While it might be beneficial to have professional help with your taxes, even the Canada Revenue Agency (CRA) encourages everyone to have some knowledge of their own tax affairs. The agency has a list of free tax tools aimed at helping Canadians file their returns easily. 

For instance, the NETFILE program aids electronic tax filing. Similarly, there are free tax clinics that offer lower-income earners simple and affordable tax-filing solutions.

Hiring a tax-accountant often costs an arm and a leg especially if your taxes are complex. So, if you have been wondering how to do your taxes on your own, we have good news for you. There are many ways to file your taxes for free. Whether you are a Doctor, Plumber, YouTuber or an IceHockey player we’ve got something for you. 

But before we delve into the thick of it, let us have a quick recap of what taxes in Canada. 

Taxes in Canada

Tax is a compulsory fee levied by the government on its citizens. The government can impose taxes on individuals, corporate entities, property as well as commodities. 

Tax revenue proceeds are used to fund government activities and provide public infrastructures like roads, schools, hospitals, bridges and security. 

Personal Income Tax:

These are taxes that are levied on individuals. When you earn salaries, the government deducts a portion of it. Personal Income taxes also apply when you make investments such as stock or cryptocurrency.

When you make profits from such investments, you must pay a portion of it to the taxman. In Canada, Personal Income tax rates range between 15% – 29% per annum.

Corporate Taxes:

 These are taxes that are placed on companies that registered and carry out operations within the Canadian territory. When Canadian companies declare profits at the end of each year, they must file their taxes on their operating income.

According to Ernst&Young Company Income Tax (CIT) in Canada is pegged at about 10% in Canada.

However, there are ways that companies can explore to get some reprieve, to pay very little or no taxes. For instance, companies that spend a significant portion of their profit on research and development or make certain charitable donations may be eligible for a lessened tax burden 

Property Taxes: 

Property taxes are levied on homes and commercial buildings in Canada. The most notable property tax is the Property Gains tax.

For example, if you bought your home in 1995 for $50,000 and sell it for $650,000 in 2021, you will be required to pay tax on the $600,000 you have gained.

However, if you make significant improvements or specific upgrades on such property, you may receive some reduction in your taxes. 

Commodity Taxes

Commodity taxes are mainly taxes that are levied on imports and exports. Each time certain products cross Canadian borders for commercial purposes, their owners or traders must pay some tax to the government. Examples of such taxes are Import duties, tariffs, excise duties etc. 

Why You Should Do Your Own Taxes

There are so many reasons why Canadians choose to do their own taxes. First off, hiring an accountant costs a lot. According to The Fraser Institute’s research, the average cost of Tax preparation in Canada is $225 per return. That’s an awful lot of cash that you could put to better use. The services of accounting firms cost even more. 

 More importantly, when you do your taxes, you get to learn more and maintain control of your finances year in year out. 

How to Do Your Own Taxes in Canada

Doing your taxes is quite a complicated process. But it certainly is not rocket science. Due to the many helpful tools available today, everyone can file their own income tax returns with just a little effort. 

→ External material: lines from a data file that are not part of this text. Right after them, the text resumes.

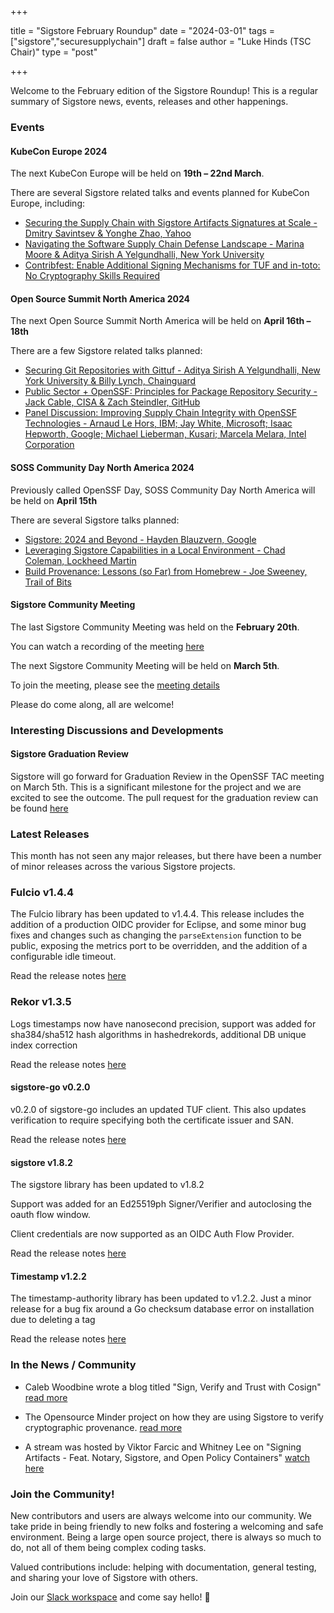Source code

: +++

title = "Sigstore February Roundup"
date = "2024-03-01"
tags = ["sigstore","securesupplychain"]
draft = false
author = "Luke Hinds (TSC Chair)"
type = "post"

+++

Welcome to the February edition of the Sigstore Roundup! This is a regular summary of Sigstore news, events, releases and other happenings.

### Events

#### KubeCon Europe 2024

The next KubeCon Europe will be held on **19th – 22nd March**.

There are several Sigstore related talks and events planned for KubeCon Europe, including:

- [Securing the Supply Chain with Sigstore Artifacts Signatures at Scale - Dmitry Savintsev & Yonghe Zhao, Yahoo](https://kccnceu2024.sched.com/event/1YeNE)
- [Navigating the Software Supply Chain Defense Landscape - Marina Moore & Aditya Sirish A Yelgundhalli, New York University](https://kccnceu2024.sched.com/event/1YeO3/navigating-the-software-supply-chain-defense-landscape-marina-moore-aditya-sirish-a-yelgundhalli-new-york-university)
- [Contribfest: Enable Additional Signing Mechanisms for TUF and in-toto: No Cryptography Skills Required](https://kccnceu2024.sched.com/event/1YkRE/contribfest-enable-additional-signing-mechanisms-for-tuf-and-in-toto-no-cryptography-skills-required)

#### Open Source Summit North America 2024

The next Open Source Summit North America will be held on **April 16th – 18th**

There are a few Sigstore related talks planned:

- [Securing Git Repositories with Gittuf - Aditya Sirish A Yelgundhalli, New York University & Billy Lynch, Chainguard](https://sched.co/1aBPF)
- [Public Sector + OpenSSF: Principles for Package Repository Security - Jack Cable, CISA & Zach Steindler, GitHub](https://sched.co/1aBOk)
- [Panel Discussion: Improving Supply Chain Integrity with OpenSSF Technologies - Arnaud Le Hors, IBM; Jay White, Microsoft; Isaac Hepworth, Google; Michael Lieberman, Kusari; Marcela Melara, Intel Corporation](https://sched.co/1aBMw)

#### SOSS Community Day North America 2024

Previously called OpenSSF Day, SOSS Community Day North America will be held on **April 15th**

There are several Sigstore talks planned:

- [Sigstore: 2024 and Beyond - Hayden Blauzvern, Google](https://sched.co/1aNLh)
- [Leveraging Sigstore Capabilities in a Local Environment - Chad Coleman, Lockheed Martin](https://sched.co/1aNLk)
- [Build Provenance: Lessons (so Far) from Homebrew - Joe Sweeney, Trail of Bits](https://sched.co/1aNLt)

#### Sigstore Community Meeting

The last Sigstore Community Meeting was held on the **February 20th**.

You can watch a recording of the meeting [here](https://www.youtube.com/watch?v=YJeKKPNpXf0)

The next Sigstore Community Meeting will be held on **March 5th**.

To join the meeting, please see the [meeting details](https://calendar.google.com/calendar/u/0/embed?src=fq4kgom2ce43hncnbcfja2ck20@group.calendar.google.com&ctz=America/New_York)

Please do come along, all are welcome!

### Interesting Discussions and Developments

#### Sigstore Graduation Review

Sigstore will go forward for Graduation Review in the OpenSSF TAC meeting on
March 5th. This is a significant milestone for the project and we are excited to
see the outcome. The pull request for the graduation review can be found
[here](https://github.com/ossf/tac/pull/273)

### Latest Releases

This month has not seen any major releases, but there have been a number of
minor releases across the various Sigstore projects.

### Fulcio v1.4.4

The Fulcio library has been updated to v1.4.4. This release includes the addition
of a production OIDC provider for Eclipse, and some minor bug fixes and changes
such as changing the `parseExtension` function to be public, exposing the
metrics port to be overridden, and the addition of a configurable idle timeout.

Read the release notes [here](https://github.com/sigstore/fulcio/releases/tag/v1.4.4)

### Rekor v1.3.5

Logs timestamps now have nanosecond precision, support was added for sha384/sha512
hash algorithms in hashedrekords, additional DB unique index correction

Read the release notes [here](https://github.com/sigstore/rekor/releases/tag/v1.3.5)

#### sigstore-go v0.2.0

v0.2.0 of sigstore-go includes an updated TUF client. This also updates
verification to require specifying both the certificate issuer and SAN.

Read the release notes [here](https://github.com/sigstore/sigstore-go/releases/tag/v0.2.0)

#### sigstore v1.8.2

The sigstore library has been updated to v1.8.2

Support was added for an Ed25519ph Signer/Verifier and autoclosing the oauth
flow window. 

Client credentials are now supported as an OIDC Auth Flow Provider.

Read the release notes [here](https://github.com/sigstore/sigstore/releases/tag/v1.8.2)

#### Timestamp v1.2.2

The timestamp-authority library has been updated to v1.2.2. Just a minor release
for a bug fix around a Go checksum database error on installation due to
deleting a tag

Read the release notes [here](https://github.com/sigstore/timestamp-authority/releases/tag/v1.2.2)

### In the News / Community

- Caleb Woodbine wrote a blog titled "Sign, Verify and Trust with Cosign" [read more](https://blog.calebwoodbine.com/sign-verify-and-trust-with-cosign/)

- The Opensource Minder project on how they are using Sigstore to verify 
cryptographic provenance. [read more](https://stacklok.com/blog/4-ways-to-secure-your-software-artifacts-in-minder)

- A stream was hosted by Viktor Farcic and Whitney Lee on "Signing Artifacts - Feat. Notary, Sigstore, and Open Policy Containers" [watch here](https://www.youtube.com/watch?v=p4M-ZdBsA7o)

### Join the Community!

New contributors and users are always welcome into our community. We take pride in being friendly to new folks and fostering a welcoming and safe environment. Being a large open source project, there is always so much to do, not all of them being complex coding tasks.

Valued contributions include: helping with documentation, general testing, and sharing your love of Sigstore with others.

Join our [Slack workspace](https://join.slack.com/t/sigstore/shared_invite/zt-mhs55zh0-XmY3bcfWn4XEyMqUUutbUQ) and come say hello! 👋
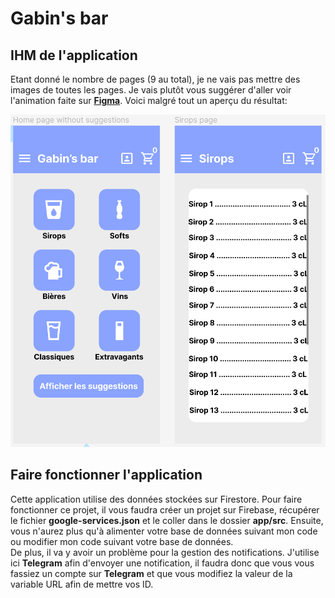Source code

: # Gabin's bar

## IHM de l'application

Etant donné le nombre de pages (9 au total), je ne vais pas mettre des images de toutes les pages. Je vais plutôt vous suggérer d'aller voir l'animation faite sur [**Figma**](https://www.figma.com/proto/vsQE5LXKEbVfaEyX3VnPvR/Untitled?node-id=1-2&t=BFwAuN2I08onTt9e-0&scaling=scale-down&page-id=0%3A1&starting-point-node-id=1%3A2). Voici malgré tout un aperçu du résultat:  

![IHM de l'application](/Screenshot/ihm.png)

## Faire fonctionner l'application

Cette application utilise des données stockées sur Firestore. Pour faire fonctionner ce projet, il vous faudra créer un projet sur Firebase, récupérer le fichier **google-services.json** et le coller dans le dossier **app/src**. Ensuite, vous n'aurez plus qu'à alimenter votre base de données suivant mon code ou modifier mon code suivant votre base de données.  
De plus, il va y avoir un problème pour la gestion des notifications. J'utilise ici **Telegram** afin d'envoyer une notification, il faudra donc que vous vous fassiez un compte sur **Telegram** et que vous modifiez la valeur de la variable URL afin de mettre vos ID.
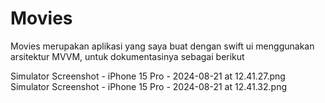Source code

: # Movies


Movies merupakan aplikasi yang saya buat dengan swift ui menggunakan arsitektur MVVM, untuk dokumentasinya sebagai berikut


Simulator Screenshot - iPhone 15 Pro - 2024-08-21 at 12.41.27.png
Simulator Screenshot - iPhone 15 Pro - 2024-08-21 at 12.41.32.png
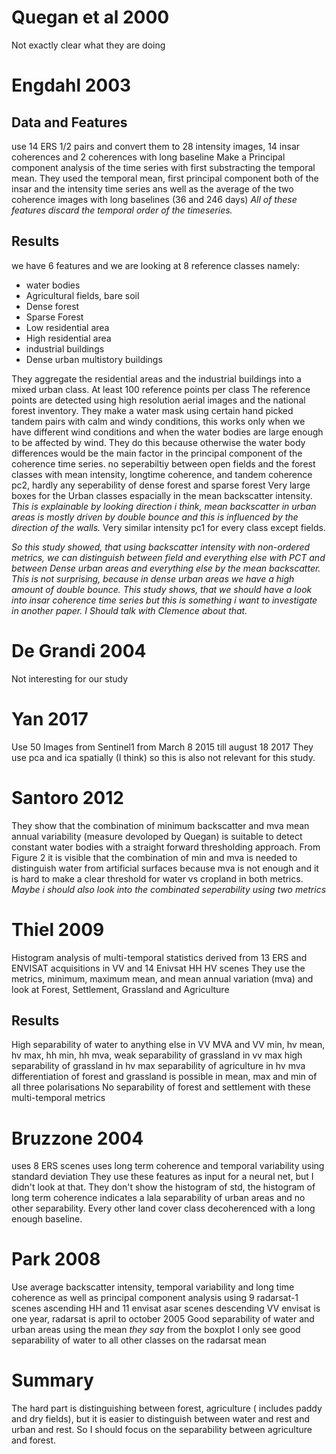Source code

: # Quegan et al 2000
Not exactly clear what they are doing

# Engdahl 2003
## Data and Features
use 14 ERS 1/2 pairs and convert them to 28 intensity images, 14 insar coherences and 2 coherences with long baseline
Make a Principal component analysis of the time series with first substracting the temporal mean.
They used the temporal mean, first principal component both of the insar and the intensity time series
ans well as the average of the two coherence images with long baselines (36 and 246 days)
*All of these features discard the temporal order of the timeseries.*

## Results

we have 6 features and we are looking at 8 reference classes namely:
- water bodies
- Agricultural fields, bare soil
- Dense forest
- Sparse Forest
- Low residential area
- High residential area
- industrial buildings
- Dense urban multistory buildings


They aggregate the residential areas and the industrial buildings into a mixed urban class.
At least 100 reference points per class
The reference points are detected using high resolution aerial images and the national forest inventory.
They make a water mask using certain hand picked tandem pairs with calm and windy conditions, this works only when we have different wind conditions and when the water bodies are large enough to be affected by wind.
They do this because otherwise the water body differences would be the main factor in the principal component of the coherence time series.
no seperabiltiy between open fields and the forest classes with mean intensity, longtime coherence, and tandem coherence pc2, hardly any seperability of dense forest and sparse forest
Very large boxes for the Urban classes espacially in the mean backscatter intensity. *This is explainable by looking direction i think, mean backscatter in urban areas is mostly driven by double bounce and this is influenced by the direction of the walls.*
Very similar intensity pc1 for every class except fields.

*So this study showed, that using backscatter intensity with non-ordered metrics, we can distinguish between field and everything else with PCT and between Dense urban areas and everything else by the mean backscatter.
This is not surprising, because in dense urban areas we have a high amount of double bounce. This study shows, that we should have a look into insar coherence time series but this is something i want to investigate in another paper. I Should talk with Clemence about that.*

# De Grandi 2004
Not interesting for our study

# Yan 2017

Use 50 Images from Sentinel1 from March 8 2015 till august 18 2017
They use pca and ica spatially (I think) so this is also not relevant for this study.

# Santoro 2012
They show that the combination of minimum backscatter and mva mean annual variability (measure devoloped by Quegan) is suitable to detect constant water bodies with a straight forward thresholding approach.
From Figure 2 it is visible that the combination of min and mva is needed to distinguish water from artificial surfaces because mva is not enough and it is hard to make a clear threshold for water vs cropland in both metrics.
*Maybe i should also look into the combinated seperability using two metrics*

# Thiel 2009
Histogram analysis of multi-temporal statistics derived from 13 ERS and ENVISAT acquisitions in VV and 14 Enivsat HH HV scenes
They use the metrics, minimum, maximum mean, and mean annual variation (mva)
and look at Forest, Settlement, Grassland and Agriculture

## Results
High separability of water to anything else in VV MVA and VV min, hv mean, hv max, hh min, hh mva,
weak separability of grassland in vv max
high separability of grassland in hv max
separability of agriculture in hv mva
differentiation of forest and grassland is possible in mean, max and min of all three polarisations
No separability of forest and settlement with these multi-temporal metrics


# Bruzzone 2004
uses 8 ERS scenes
uses long term coherence and temporal variability using standard deviation
They use these features as input for a neural net, but I didn't look at that.
They don't show the histogram of std, the histogram of long term coherence indicates a lala separability of urban areas and no other separability.
Every other land cover class decoherenced with a long enough baseline.


# Park 2008
Use average backscatter intensity, temporal variability and long time coherence
as well as principal component analysis
using 9 radarsat-1 scenes ascending  HH and 11 envisat asar scenes descending VV
envisat is one year, radarsat is april to october 2005
Good separability of water and urban areas using the mean *they say* from the boxplot I only see good separability of water to all other classes on the radarsat mean


# Summary
The hard part is distinguishing between forest, agriculture ( includes paddy and dry fields),
but it is easier to distinguish between water and rest and urban and rest.
So I should focus on the separability between agriculture and forest.
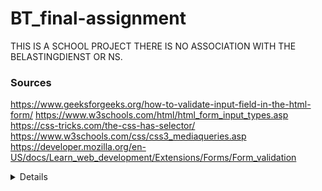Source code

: # BT_final-assignment

THIS IS A SCHOOL PROJECT THERE IS NO ASSOCIATION WITH THE BELASTINGDIENST OR NS.

### Sources

https://www.geeksforgeeks.org/how-to-validate-input-field-in-the-html-form/
https://www.w3schools.com/html/html_form_input_types.asp
https://css-tricks.com/the-css-has-selector/
https://www.w3schools.com/css/css3_mediaqueries.asp
https://developer.mozilla.org/en-US/docs/Learn_web_development/Extensions/Forms/Form_validation

<details>
https://github.com/thijew/BT_final-assignment.git
</details>
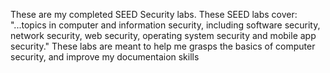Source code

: These are my completed SEED Security labs. These SEED labs cover:
"...topics in computer and information security, including software security, network security, web security, operating system security and mobile app security."
These labs are meant to help me grasps the basics of computer security, and improve my documentaion skills
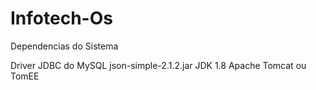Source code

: # Infotech-Os

Dependencias do Sistema

Driver JDBC do MySQL
json-simple-2.1.2.jar
JDK 1.8 
Apache Tomcat ou TomEE
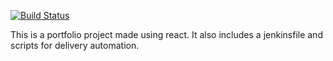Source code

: [![Build Status](https://jenkins.niconico.io/job/portfolio/job/master/badge/icon)](https://jenkins.niconico.io/job/portfolio/job/master/)

This is a portfolio project made using react. It also includes a jenkinsfile and scripts for delivery automation.
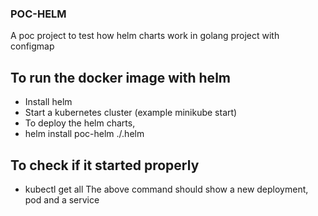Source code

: ### POC-HELM
A poc project to test how helm charts work in golang project with configmap

## To run the docker image with helm
- Install helm
- Start a kubernetes cluster (example minikube start)
- To deploy the helm charts,
- helm install poc-helm ./.helm

## To check if it started properly
- kubectl get all
The above command should show a new deployment, pod and a service
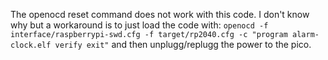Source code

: The openocd reset command does not work with this code. I don't know why but a
workaround is to just load the code with: 
`openocd -f interface/raspberrypi-swd.cfg -f target/rp2040.cfg -c "program alarm-clock.elf verify exit"`
and then unplugg/replugg the power to the pico.
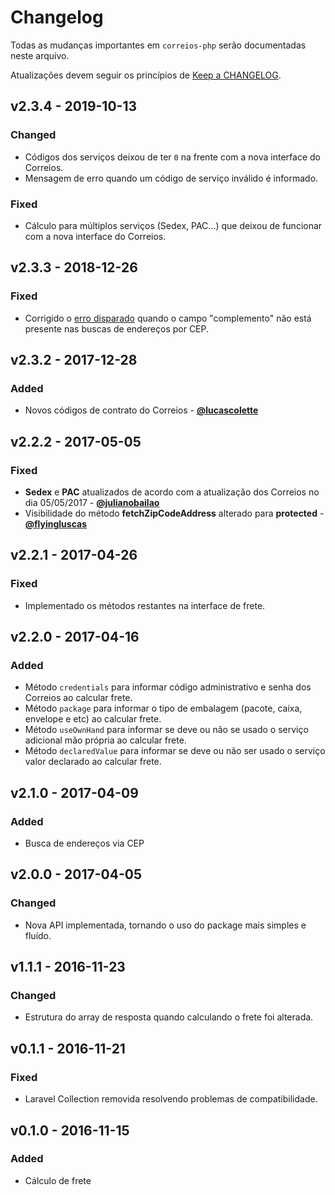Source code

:# Changelog

Todas as mudanças importantes em `correios-php` serão documentadas neste arquivo.

Atualizações devem seguir os princípios de [Keep a CHANGELOG](http://keepachangelog.com/).

## v2.3.4 - 2019-10-13

### Changed
- Códigos dos serviços deixou de ter `0` na frente com a nova interface do Correios.
- Mensagem de erro quando um código de serviço inválido é informado.

### Fixed
- Cálculo para múltiplos serviços (Sedex, PAC...) que deixou de funcionar com a nova interface do Correios.

## v2.3.3 - 2018-12-26

### Fixed
- Corrigido o [erro disparado](https://github.com/flyingluscas/correios-php/issues/17) quando o campo "complemento" não está presente nas buscas de endereços por CEP.

## v2.3.2 - 2017-12-28

### Added
- Novos códigos de contrato do Correios - **[@lucascolette](https://github.com/lucascolette)**

## v2.2.2 - 2017-05-05

### Fixed
- **Sedex** e **PAC** atualizados de acordo com a atualização dos Correios no dia 05/05/2017 - **[@julianobailao](https://github.com/julianobailao)**
- Visibilidade do método **fetchZipCodeAddress** alterado para **protected** - **[@flyingluscas](https://github.com/flyingluscas)**

## v2.2.1 - 2017-04-26

### Fixed
- Implementado os métodos restantes na interface de frete.

## v2.2.0 - 2017-04-16

### Added
- Método `credentials` para informar código administrativo e senha dos Correios ao calcular frete.
- Método `package` para informar o tipo de embalagem (pacote, caixa, envelope e etc) ao calcular frete.
- Método `useOwnHand` para informar se deve ou não se usado o serviço adicional mão própria ao calcular frete.
- Método `declaredValue` para informar se deve ou não ser usado o serviço valor declarado ao calcular frete.

## v2.1.0 - 2017-04-09

### Added
- Busca de endereços via CEP

## v2.0.0 - 2017-04-05

### Changed
- Nova API implementada, tornando o uso do package mais simples e fluído.

## v1.1.1 - 2016-11-23

### Changed
- Estrutura do array de resposta quando calculando o frete foi alterada.

## v0.1.1 - 2016-11-21

### Fixed
- Laravel Collection removida resolvendo problemas de compatibilidade.

## v0.1.0 - 2016-11-15

### Added
- Cálculo de frete

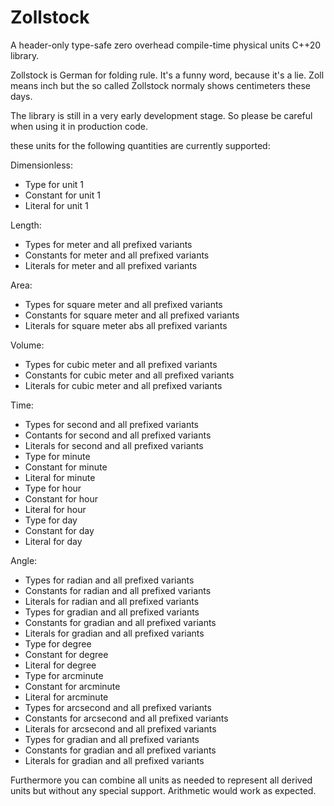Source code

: # Zollstock
A header-only type-safe zero overhead compile-time physical units C++20 library.

Zollstock is German for folding rule. It's a funny word, because it's a lie. Zoll means inch but the
so called Zollstock normaly shows centimeters these days.

The library is still in a very early development stage. So please be careful when using it in
production code.

these units for the following quantities are currently supported:

Dimensionless:
  - Type for unit 1
  - Constant for unit 1
  - Literal for unit 1

Length:
  - Types for meter and all prefixed variants
  - Constants for meter and all prefixed variants
  - Literals for meter and all prefixed variants

Area:
  - Types for square meter and all prefixed variants
  - Constants for square meter and all prefixed variants
  - Literals for square meter abs all prefixed variants

Volume:
  - Types for cubic meter and all prefixed variants
  - Constants for cubic meter and all prefixed variants
  - Literals for cubic meter and all prefixed variants

Time:
  - Types for second and all prefixed variants
  - Contants for second and all prefixed variants
  - Literals for second and all prefixed variants
  - Type for minute
  - Constant for minute
  - Literal for minute
  - Type for hour
  - Constant for hour
  - Literal for hour
  - Type for day
  - Constant for day
  - Literal for day

Angle:
  - Types for radian and all prefixed variants
  - Constants for radian and all prefixed variants
  - Literals for radian and all prefixed variants
  - Types for gradian and all prefixed variants
  - Constants for gradian and all prefixed variants
  - Literals for gradian and all prefixed variants
  - Type for degree
  - Constant for degree
  - Literal for degree
  - Type for arcminute
  - Constant for arcminute
  - Literal for arcminute
  - Types for arcsecond and all prefixed variants
  - Constants for arcsecond and all prefixed variants
  - Literals for arcsecond and all prefixed variants
  - Types for gradian and all prefixed variants
  - Constants for gradian and all prefixed variants
  - Literals for gradian and all prefixed variants


Furthermore you can combine all units as needed to represent all derived units but without any
special support. Arithmetic would work as expected.
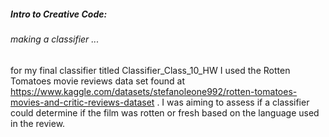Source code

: ##### Intro to Creative Code:

###### making a classifier ...

for my final classifier titled Classifier_Class_10_HW I used the Rotten Tomatoes movie reviews data set found at https://www.kaggle.com/datasets/stefanoleone992/rotten-tomatoes-movies-and-critic-reviews-dataset . I was aiming to assess if a classifier could determine if the film was rotten or fresh based on the language used in the review.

There are two broad channels to file your taxes for free in Canada. Here is our guide to exploring each of them. 

Using CRA Resources

  • Manual Tax Return Preparation

Although experts highly recommend that you use tax software to file your return. However, you have the option to file your return manually. You can order the T1 personal income tax pre-printed forms from the Canada Revenue Agency (CRA). And if you live in Quebec, you can click here for Quebec personal income tax return forms.  

If you filed paper-tax forms in the past year, you would receive a tax package by mail. The documents should arrive at your registered address by the end of February. If you have not received them by the end of February, call the CRA at 1-855-330-3305 (English) or 1-855-330-3310 (French). 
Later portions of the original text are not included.